Scan the material for the word "everyday" and return every matching line.

→ **Data for review**
---+---

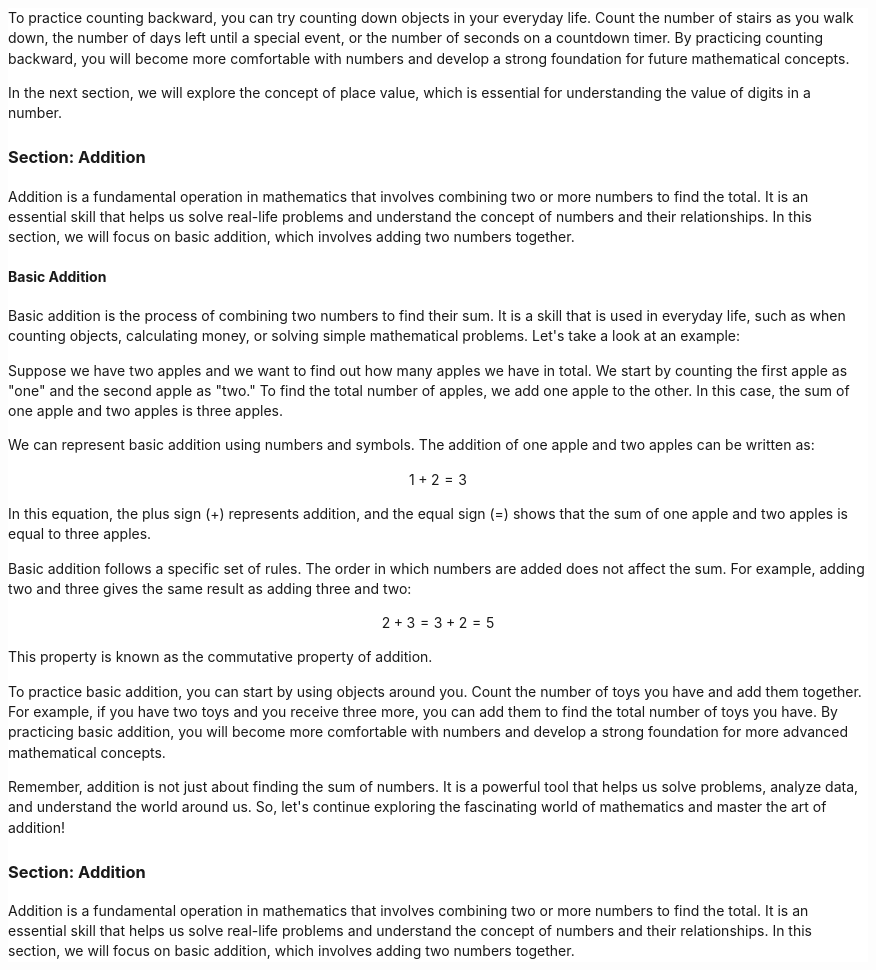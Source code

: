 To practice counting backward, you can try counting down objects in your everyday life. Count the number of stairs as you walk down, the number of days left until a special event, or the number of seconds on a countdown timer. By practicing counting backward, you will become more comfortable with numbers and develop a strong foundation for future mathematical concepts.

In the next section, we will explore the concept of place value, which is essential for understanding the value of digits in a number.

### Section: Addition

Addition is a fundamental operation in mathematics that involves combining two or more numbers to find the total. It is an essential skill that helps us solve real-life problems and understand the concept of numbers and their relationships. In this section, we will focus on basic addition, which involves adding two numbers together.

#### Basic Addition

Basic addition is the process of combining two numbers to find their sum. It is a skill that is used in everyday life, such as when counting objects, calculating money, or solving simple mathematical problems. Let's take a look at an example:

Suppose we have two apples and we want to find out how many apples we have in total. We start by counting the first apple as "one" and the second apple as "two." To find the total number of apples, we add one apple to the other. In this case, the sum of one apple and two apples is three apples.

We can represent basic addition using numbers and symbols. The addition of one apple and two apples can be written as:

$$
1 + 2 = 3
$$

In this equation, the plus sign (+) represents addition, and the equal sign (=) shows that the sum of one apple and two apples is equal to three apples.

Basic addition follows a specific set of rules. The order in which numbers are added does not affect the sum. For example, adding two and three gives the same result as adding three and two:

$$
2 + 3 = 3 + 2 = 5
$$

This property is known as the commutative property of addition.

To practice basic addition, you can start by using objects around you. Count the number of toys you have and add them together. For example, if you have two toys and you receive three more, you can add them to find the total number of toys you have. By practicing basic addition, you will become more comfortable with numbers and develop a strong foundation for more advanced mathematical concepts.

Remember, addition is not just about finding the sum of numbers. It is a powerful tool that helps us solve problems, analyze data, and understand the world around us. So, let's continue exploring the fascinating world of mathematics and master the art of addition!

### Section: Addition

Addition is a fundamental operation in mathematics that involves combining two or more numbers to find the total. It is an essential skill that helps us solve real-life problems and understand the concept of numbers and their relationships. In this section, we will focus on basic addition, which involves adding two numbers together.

---+---

→ **Response to this exercise**
: To practice counting backward, you can try counting down objects in your everyday life. Count the number of stairs as you walk down, the number of days left until a special event, or the number of seconds on a countdown timer. By practicing counting backward, you will become more comfortable with numbers and develop a strong foundation for future mathematical concepts.
Basic addition is the process of combining two numbers to find their sum. It is a skill that is used in everyday life, such as when counting objects, calculating money, or solving simple mathematical problems. Let's take a look at an example:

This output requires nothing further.